About this task — Nothing outside the stretch is wanted. Repeat exactly the lines of the listing below from the one that contains "0.93 male(s)/female |" through the one that contains "world: 209 |", both ends included.

· · · · · · ·

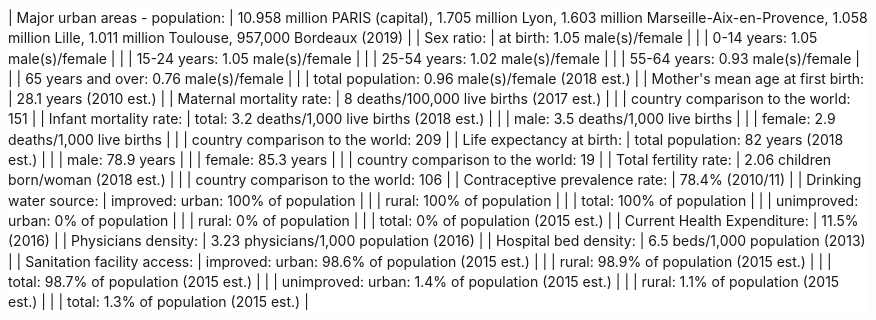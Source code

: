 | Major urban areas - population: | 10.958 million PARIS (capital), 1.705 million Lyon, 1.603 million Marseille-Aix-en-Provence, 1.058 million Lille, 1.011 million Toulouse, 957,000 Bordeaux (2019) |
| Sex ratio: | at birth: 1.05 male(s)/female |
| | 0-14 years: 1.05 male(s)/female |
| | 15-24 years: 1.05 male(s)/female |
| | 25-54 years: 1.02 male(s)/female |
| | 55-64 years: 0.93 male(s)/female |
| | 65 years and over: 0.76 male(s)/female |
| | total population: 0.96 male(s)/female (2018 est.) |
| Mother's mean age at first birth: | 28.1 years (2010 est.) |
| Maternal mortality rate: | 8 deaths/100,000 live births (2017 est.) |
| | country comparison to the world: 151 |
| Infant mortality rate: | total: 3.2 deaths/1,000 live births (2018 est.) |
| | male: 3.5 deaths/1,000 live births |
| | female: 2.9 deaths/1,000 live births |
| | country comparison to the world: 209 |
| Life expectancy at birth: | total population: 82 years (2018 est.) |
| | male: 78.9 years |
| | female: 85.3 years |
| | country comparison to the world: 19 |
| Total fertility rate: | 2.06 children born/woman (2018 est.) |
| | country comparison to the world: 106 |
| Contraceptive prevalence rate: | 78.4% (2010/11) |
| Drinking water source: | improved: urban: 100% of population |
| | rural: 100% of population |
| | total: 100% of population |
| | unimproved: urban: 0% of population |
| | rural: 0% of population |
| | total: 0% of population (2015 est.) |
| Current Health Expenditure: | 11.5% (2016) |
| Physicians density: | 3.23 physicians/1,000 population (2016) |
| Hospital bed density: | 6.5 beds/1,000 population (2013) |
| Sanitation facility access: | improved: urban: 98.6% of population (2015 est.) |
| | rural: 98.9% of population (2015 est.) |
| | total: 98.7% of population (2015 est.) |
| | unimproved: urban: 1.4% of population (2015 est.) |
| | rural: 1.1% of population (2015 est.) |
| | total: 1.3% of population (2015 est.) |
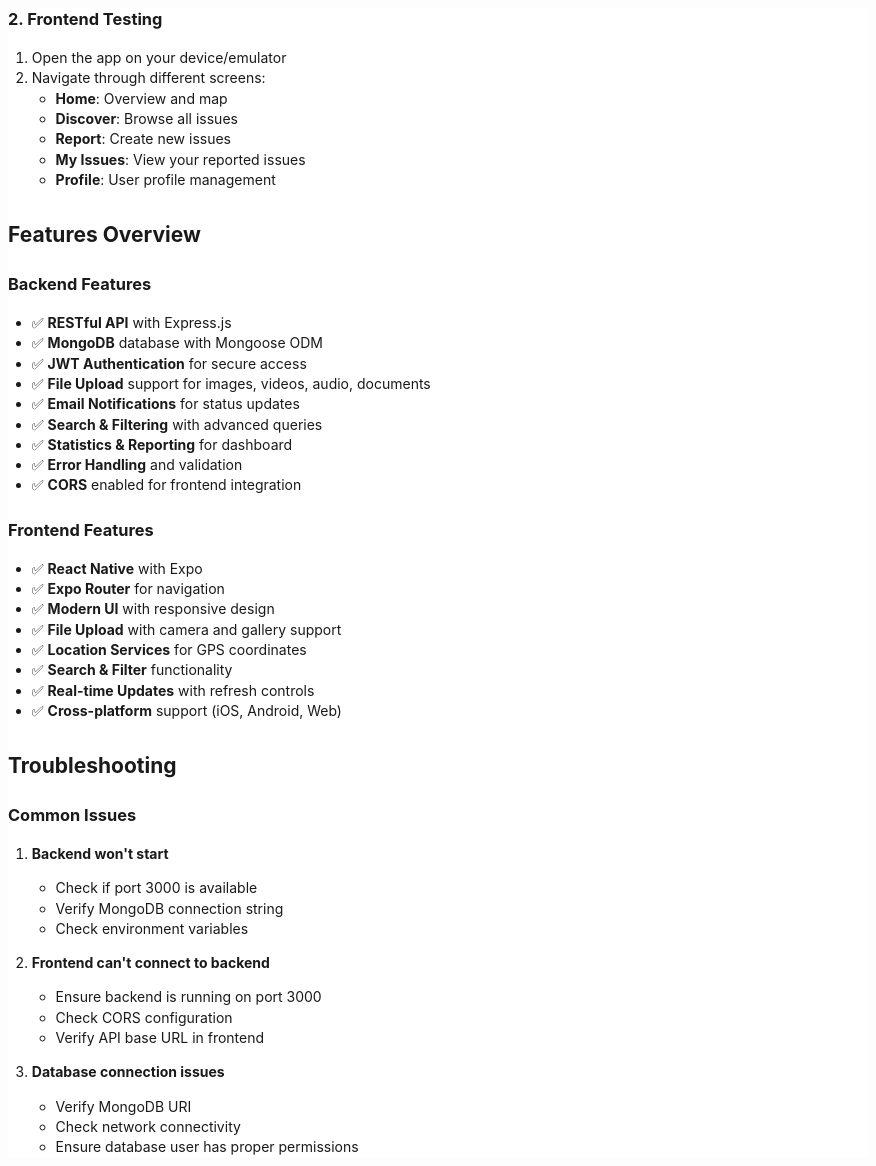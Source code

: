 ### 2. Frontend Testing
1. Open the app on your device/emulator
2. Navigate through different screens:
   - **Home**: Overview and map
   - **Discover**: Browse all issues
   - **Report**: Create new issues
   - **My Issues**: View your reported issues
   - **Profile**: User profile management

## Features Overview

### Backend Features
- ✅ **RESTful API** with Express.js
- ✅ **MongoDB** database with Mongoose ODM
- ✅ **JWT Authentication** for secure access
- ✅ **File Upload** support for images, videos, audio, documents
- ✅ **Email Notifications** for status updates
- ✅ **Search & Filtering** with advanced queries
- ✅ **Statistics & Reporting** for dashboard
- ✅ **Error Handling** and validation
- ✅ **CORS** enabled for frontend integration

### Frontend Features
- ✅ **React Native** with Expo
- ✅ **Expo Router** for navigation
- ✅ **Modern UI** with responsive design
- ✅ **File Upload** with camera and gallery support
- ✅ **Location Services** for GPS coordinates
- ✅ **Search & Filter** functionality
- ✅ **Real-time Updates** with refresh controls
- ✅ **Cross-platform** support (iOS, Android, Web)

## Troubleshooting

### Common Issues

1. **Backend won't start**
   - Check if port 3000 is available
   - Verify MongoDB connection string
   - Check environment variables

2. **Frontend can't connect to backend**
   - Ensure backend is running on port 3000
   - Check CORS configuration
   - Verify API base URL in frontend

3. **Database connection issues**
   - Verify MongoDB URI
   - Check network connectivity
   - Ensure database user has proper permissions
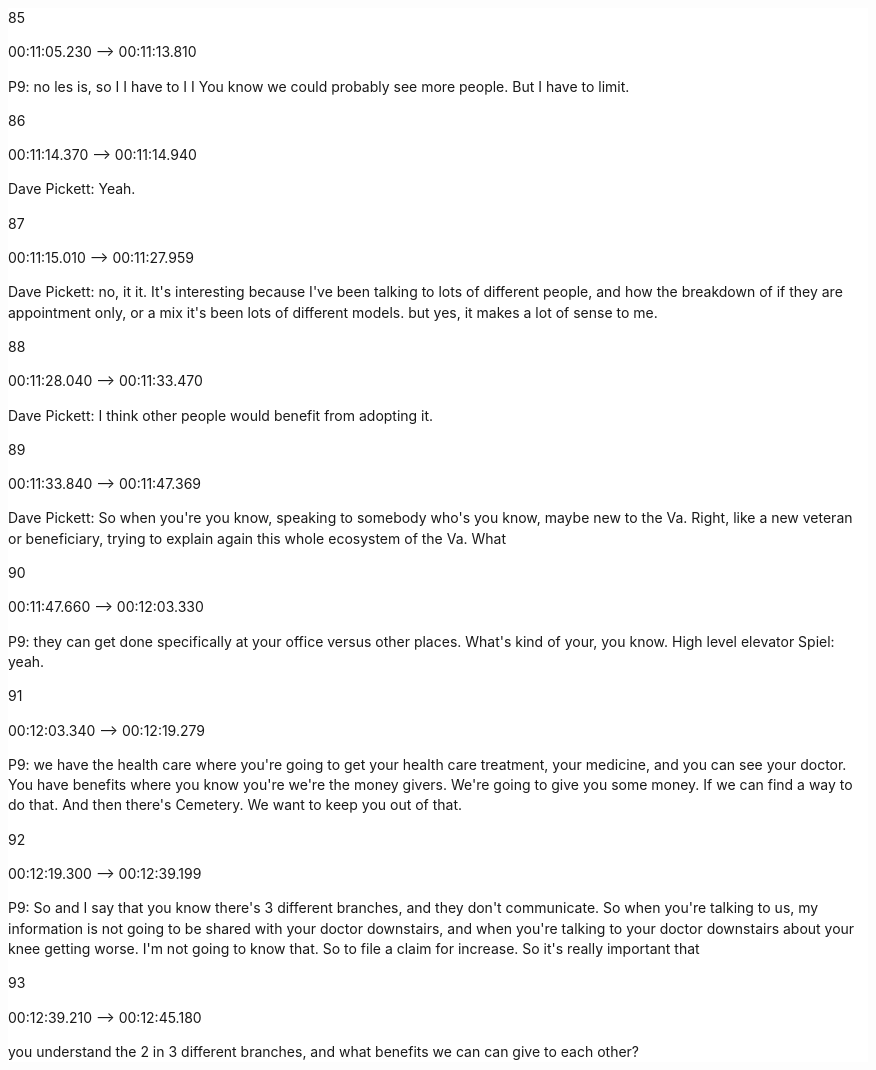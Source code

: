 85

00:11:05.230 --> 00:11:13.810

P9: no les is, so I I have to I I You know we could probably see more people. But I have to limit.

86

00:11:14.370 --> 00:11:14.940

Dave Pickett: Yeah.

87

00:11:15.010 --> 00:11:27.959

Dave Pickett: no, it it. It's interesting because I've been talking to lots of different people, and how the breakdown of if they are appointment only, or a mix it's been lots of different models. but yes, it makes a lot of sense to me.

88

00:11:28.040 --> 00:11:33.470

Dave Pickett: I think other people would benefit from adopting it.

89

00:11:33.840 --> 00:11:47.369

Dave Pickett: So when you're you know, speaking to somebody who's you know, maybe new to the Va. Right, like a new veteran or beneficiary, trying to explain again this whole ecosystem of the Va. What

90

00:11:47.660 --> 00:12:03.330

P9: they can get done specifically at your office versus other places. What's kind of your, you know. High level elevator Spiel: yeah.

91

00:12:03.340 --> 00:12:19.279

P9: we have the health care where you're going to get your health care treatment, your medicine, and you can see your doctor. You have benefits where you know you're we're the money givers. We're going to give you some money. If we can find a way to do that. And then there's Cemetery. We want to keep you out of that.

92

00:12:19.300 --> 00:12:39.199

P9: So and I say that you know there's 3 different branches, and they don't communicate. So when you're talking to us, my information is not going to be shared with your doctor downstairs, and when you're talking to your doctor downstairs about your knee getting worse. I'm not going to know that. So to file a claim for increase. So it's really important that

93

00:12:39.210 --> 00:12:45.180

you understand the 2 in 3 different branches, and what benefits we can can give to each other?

· · · · · · ·

Reply —
| | 55-64 years: 0.93 male(s)/female |
| | 65 years and over: 0.76 male(s)/female |
| | total population: 0.96 male(s)/female (2018 est.) |
| Mother's mean age at first birth: | 28.1 years (2010 est.) |
| Maternal mortality rate: | 8 deaths/100,000 live births (2017 est.) |
| | country comparison to the world: 151 |
| Infant mortality rate: | total: 3.2 deaths/1,000 live births (2018 est.) |
| | male: 3.5 deaths/1,000 live births |
| | female: 2.9 deaths/1,000 live births |
| | country comparison to the world: 209 |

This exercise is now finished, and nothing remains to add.